> **Task statement**: The required lines are those that contain "megabytes"; pull them out of the data and copy them.

----- Provided data

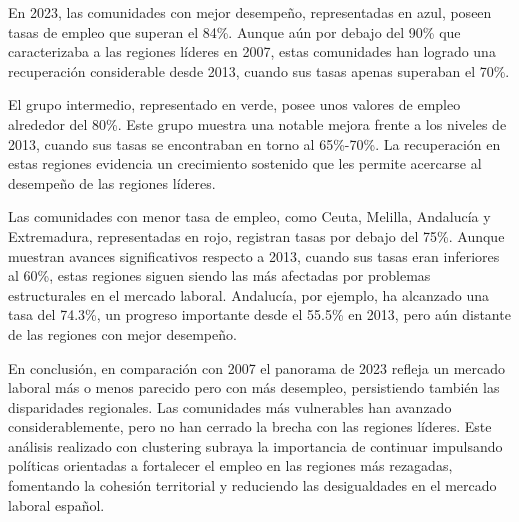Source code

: \documentclass[notspecified,article,submit,moreauthors,pdftex]{Definitions/mdpi}
\begin{document}
En 2023, las comunidades con mejor desempeño, representadas en azul,
poseen tasas de empleo que superan el 84\%. Aunque aún por debajo del
90\% que caracterizaba a las regiones líderes en 2007, estas comunidades
han logrado una recuperación considerable desde 2013, cuando sus tasas
apenas superaban el 70\%.

El grupo intermedio, representado en verde, posee unos valores de empleo
alrededor del 80\%. Este grupo muestra una notable mejora frente a los
niveles de 2013, cuando sus tasas se encontraban en torno al 65\%-70\%.
La recuperación en estas regiones evidencia un crecimiento sostenido que
les permite acercarse al desempeño de las regiones líderes.

Las comunidades con menor tasa de empleo, como Ceuta, Melilla, Andalucía
y Extremadura, representadas en rojo, registran tasas por debajo del
75\%. Aunque muestran avances significativos respecto a 2013, cuando sus
tasas eran inferiores al 60\%, estas regiones siguen siendo las más
afectadas por problemas estructurales en el mercado laboral. Andalucía,
por ejemplo, ha alcanzado una tasa del 74.3\%, un progreso importante
desde el 55.5\% en 2013, pero aún distante de las regiones con mejor
desempeño.

En conclusión, en comparación con 2007 el panorama de 2023 refleja un
mercado laboral más o menos parecido pero con más desempleo,
persistiendo también las disparidades regionales. Las comunidades más
vulnerables han avanzado considerablemente, pero no han cerrado la
brecha con las regiones líderes. Este análisis realizado con clustering
subraya la importancia de continuar impulsando políticas orientadas a
fortalecer el empleo en las regiones más rezagadas, fomentando la
cohesión territorial y reduciendo las desigualdades en el mercado
laboral español.


\vspace{6pt}



\end{document}
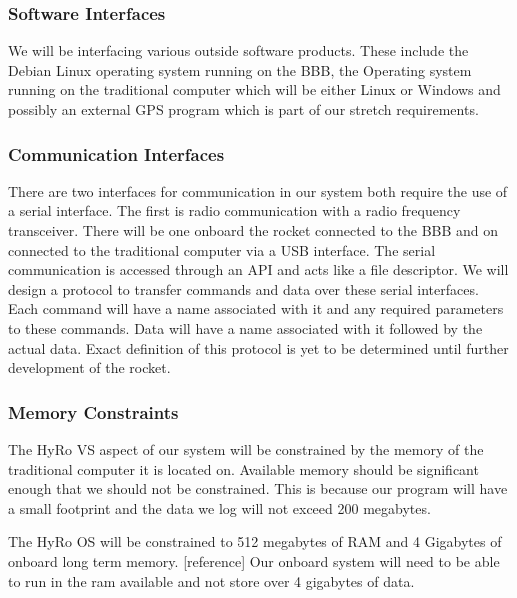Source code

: \documentclass[10pt,draftclsnofoot,onecolumn,compsoc]{IEEEtran}
\begin{document}
\subsubsection{Software Interfaces}
	We will be interfacing various outside software products. These include the Debian Linux operating system running on the BBB, the Operating system running on the traditional computer which will be either Linux or Windows and possibly an external GPS program which is part of our stretch requirements.

\subsubsection{Communication Interfaces}
There are two interfaces for communication in our system both require the use of a serial interface. The first is radio communication with a radio frequency transceiver. There will be one onboard the rocket connected to the BBB and on connected to the traditional computer via a USB interface. The serial communication is accessed through an API and acts like a file descriptor. We will design a protocol to transfer commands and data over these serial interfaces. Each command will have a name associated with it and any required parameters to these commands. Data will have a name associated with it followed by the actual data. Exact definition of this protocol is yet to be determined until further development of the rocket.
\subsubsection{Memory Constraints}
The HyRo VS aspect of our system will be constrained by the memory of the traditional computer it is located on. Available memory should be significant enough that we should not be constrained. This is because our program will have a small footprint and the data we log will not exceed 200 megabytes.\par 
	The HyRo OS will be constrained to 512 megabytes of RAM and 4 Gigabytes of onboard long term memory. [reference] Our onboard system will need to be able to run in the ram available and not store over 4 gigabytes of data.
\end{document}
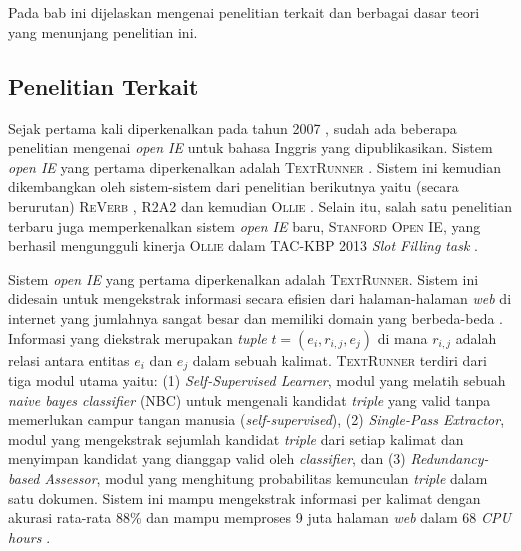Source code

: \chapter{\babDua}
Pada bab ini dijelaskan mengenai penelitian terkait dan berbagai dasar teori yang menunjang penelitian ini.

\section{Penelitian Terkait}

Sejak pertama kali diperkenalkan pada tahun 2007 \citep{banko2007open}, sudah ada beberapa penelitian mengenai \textit{open IE} untuk bahasa Inggris yang dipublikasikan. Sistem \textit{open IE} yang pertama diperkenalkan adalah \textsc{TextRunner} \citep{banko2007open}. Sistem ini kemudian dikembangkan oleh sistem-sistem dari penelitian berikutnya yaitu (secara berurutan) \textsc{ReVerb} \citep{fader2011identifying}, \textsc{R2A2} \citep{etzioni2011open} dan kemudian \textsc{Ollie} \citep{schmitz2012open}	. Selain itu, salah satu penelitian terbaru juga memperkenalkan sistem \textit{open IE} baru, \textsc{Stanford Open IE}, yang berhasil mengungguli kinerja \textsc{Ollie} dalam TAC-KBP 2013 \textit{Slot Filling task} \citep{angeli2015leveraging}.

Sistem \textit{open IE} yang pertama diperkenalkan adalah \textsc{TextRunner}. Sistem ini didesain untuk mengekstrak informasi secara efisien dari halaman-halaman \textit{web} di internet yang jumlahnya sangat besar dan memiliki domain yang berbeda-beda \citep{banko2007open}. Informasi yang diekstrak merupakan \textit{tuple} $t = (e_i, r_{i,j}, e_j)$ di mana $r_{i,j}$ adalah relasi antara entitas $e_i$ dan $e_j$ dalam sebuah kalimat. \textsc{TextRunner} terdiri dari tiga modul utama \citep{banko2007open} yaitu: (1) \textit{Self-Supervised Learner}, modul yang melatih sebuah \textit{naive bayes classifier} (NBC) untuk mengenali kandidat \textit{triple} yang valid tanpa memerlukan campur tangan manusia (\textit{self-supervised}), (2) \textit{Single-Pass Extractor}, modul yang mengekstrak sejumlah kandidat \textit{triple} dari setiap kalimat dan menyimpan kandidat yang dianggap valid oleh \textit{classifier}, dan (3) \textit{Redundancy-based Assessor}, modul yang menghitung probabilitas kemunculan \textit{triple} dalam satu dokumen. Sistem ini mampu mengekstrak informasi per kalimat dengan akurasi rata-rata 88\% dan mampu memproses 9 juta halaman \textit{web} dalam 68 \textit{CPU hours} \citep{banko2007open}.

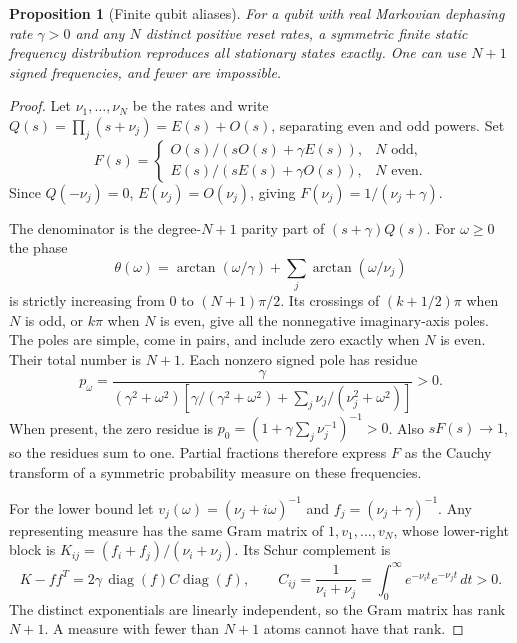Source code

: \documentclass[11pt,a4paper]{article}
\newtheorem{proposition}[theorem]{Proposition}
\newcommand{\diag}{\operatorname{diag}}
\begin{document}
\begin{proposition}[Finite qubit aliases]\label{prop:qubit}
For a qubit with real Markovian dephasing rate $\gamma>0$ and any
$N$ distinct positive reset rates, a symmetric finite static frequency
distribution reproduces all stationary states exactly. One can use
$N+1$ signed frequencies, and fewer are impossible.
\end{proposition}
\begin{proof}
Let $\nu_1,\ldots,\nu_N$ be the rates and write
$Q(s)=\prod_j(s+\nu_j)=E(s)+O(s)$, separating even and odd powers.
Set
\begin{equation}\label{eq:qubitF}
 F(s)=
 \begin{cases}
 O(s)/(sO(s)+\gamma E(s)),&N\text{ odd},\\
 E(s)/(sE(s)+\gamma O(s)),&N\text{ even}.
 \end{cases}
\end{equation}
Since $Q(-\nu_j)=0$, $E(\nu_j)=O(\nu_j)$, giving
$F(\nu_j)=1/(\nu_j+\gamma)$.

The denominator is the degree-$N+1$ parity part of
$(s+\gamma)Q(s)$. For $\omega\geq0$ the phase
\[
 \theta(\omega)=\arctan(\omega/\gamma)
                  +\sum_j\arctan(\omega/\nu_j)
\]
is strictly increasing from $0$ to $(N+1)\pi/2$. Its crossings of
$(k+1/2)\pi$ when $N$ is odd, or $k\pi$ when $N$ is even,
give all the nonnegative imaginary-axis poles. The poles are simple,
come in pairs, and include zero exactly when $N$ is even. Their total
number is $N+1$. Each nonzero signed pole has residue
\begin{equation}\label{eq:mass}
 p_\omega=\frac{\gamma}{(\gamma^2+\omega^2)
 [\gamma/(\gamma^2+\omega^2)+\sum_j\nu_j/(\nu_j^2+\omega^2)]}>0.
\end{equation}
When present, the zero residue is
$p_0=(1+\gamma\sum_j\nu_j^{-1})^{-1}>0$.
Also $sF(s)\to1$, so the residues sum to one. Partial fractions
therefore express $F$ as the Cauchy transform of a symmetric
probability measure on these frequencies.

For the lower bound let $v_j(\omega)=(\nu_j+i\omega)^{-1}$ and
$f_j=(\nu_j+\gamma)^{-1}$. Any representing measure has the same
Gram matrix of $1,v_1,\ldots,v_N$, whose lower-right block is
$K_{ij}=(f_i+f_j)/(\nu_i+\nu_j)$. Its Schur complement is
\[
 K-ff^T=2\gamma\,\diag(f)C\diag(f),\qquad
 C_{ij}=\frac1{\nu_i+\nu_j}
       =\int_0^\infty e^{-\nu_i t}e^{-\nu_j t}\,dt>0.
\]
The distinct exponentials are linearly independent, so the Gram
matrix has rank $N+1$. A measure with fewer than $N+1$ atoms
cannot have that rank.
\end{proof}
\end{document}
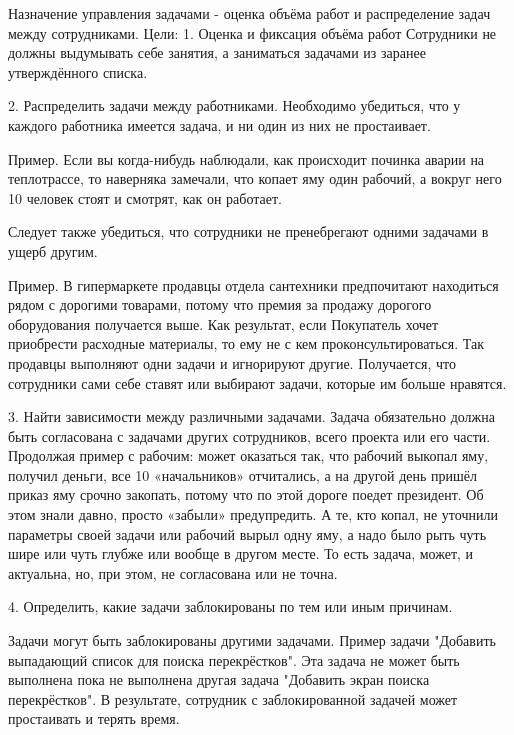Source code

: \documentclass{../industrial-development}
\begin{document}
Назначение управления задачами - оценка объёма работ и распределение задач между сотрудниками.
Цели:
1. Оценка и фиксация объёма работ
Сотрудники не должны выдумывать себе занятия, а заниматься задачами из заранее утверждённого списка.

2. Распределить задачи между работниками.
Необходимо убедиться, что у каждого работника имеется задача, и ни один из них не простаивает.

Пример. Если вы когда-нибудь наблюдали, как происходит починка аварии на теплотрассе, то наверняка замечали, что копает яму один рабочий, а вокруг него 10 человек стоят и смотрят, как он работает.

Следует также убедиться, что сотрудники не пренебрегают одними задачами в ущерб другим.

Пример. В гипермаркете продавцы отдела сантехники предпочитают находиться рядом с дорогими товарами, потому что премия за продажу дорогого оборудования получается выше. Как результат, если Покупатель хочет приобрести расходные материалы, то ему не с кем проконсультироваться. Так продавцы выполняют одни задачи и игнорируют другие. Получается, что сотрудники сами себе ставят или выбирают задачи, которые им больше нравятся.

3. Найти зависимости между различными задачами.
Задача обязательно должна быть согласована с задачами других сотрудников, всего проекта или его части. Продолжая пример с рабочим: может оказаться так, что рабочий выкопал яму, получил деньги, все 10 «начальников» отчитались, а на другой день пришёл приказ яму срочно закопать, потому что по этой дороге поедет президент. Об этом знали давно, просто «забыли» предупредить. А те, кто копал, не уточнили параметры своей задачи или рабочий вырыл одну яму, а надо было рыть чуть шире или чуть глубже или вообще в другом месте. То есть задача, может, и актуальна, но, при этом, не согласована или не точна.

4. Определить, какие задачи заблокированы по тем или иным причинам. 

Задачи могут быть заблокированы другими задачами. Пример задачи "Добавить выпадающий список для поиска перекрёстков". Эта задача не может быть выполнена пока не выполнена другая задача "Добавить экран поиска перекрёстков". В результате, сотрудник с заблокированной задачей может простаивать и терять время.
\end{document}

----------

> **Solution below**:
The HyRo VS aspect of our system will be constrained by the memory of the traditional computer it is located on. Available memory should be significant enough that we should not be constrained. This is because our program will have a small footprint and the data we log will not exceed 200 megabytes.\par 
	The HyRo OS will be constrained to 512 megabytes of RAM and 4 Gigabytes of onboard long term memory. [reference] Our onboard system will need to be able to run in the ram available and not store over 4 gigabytes of data.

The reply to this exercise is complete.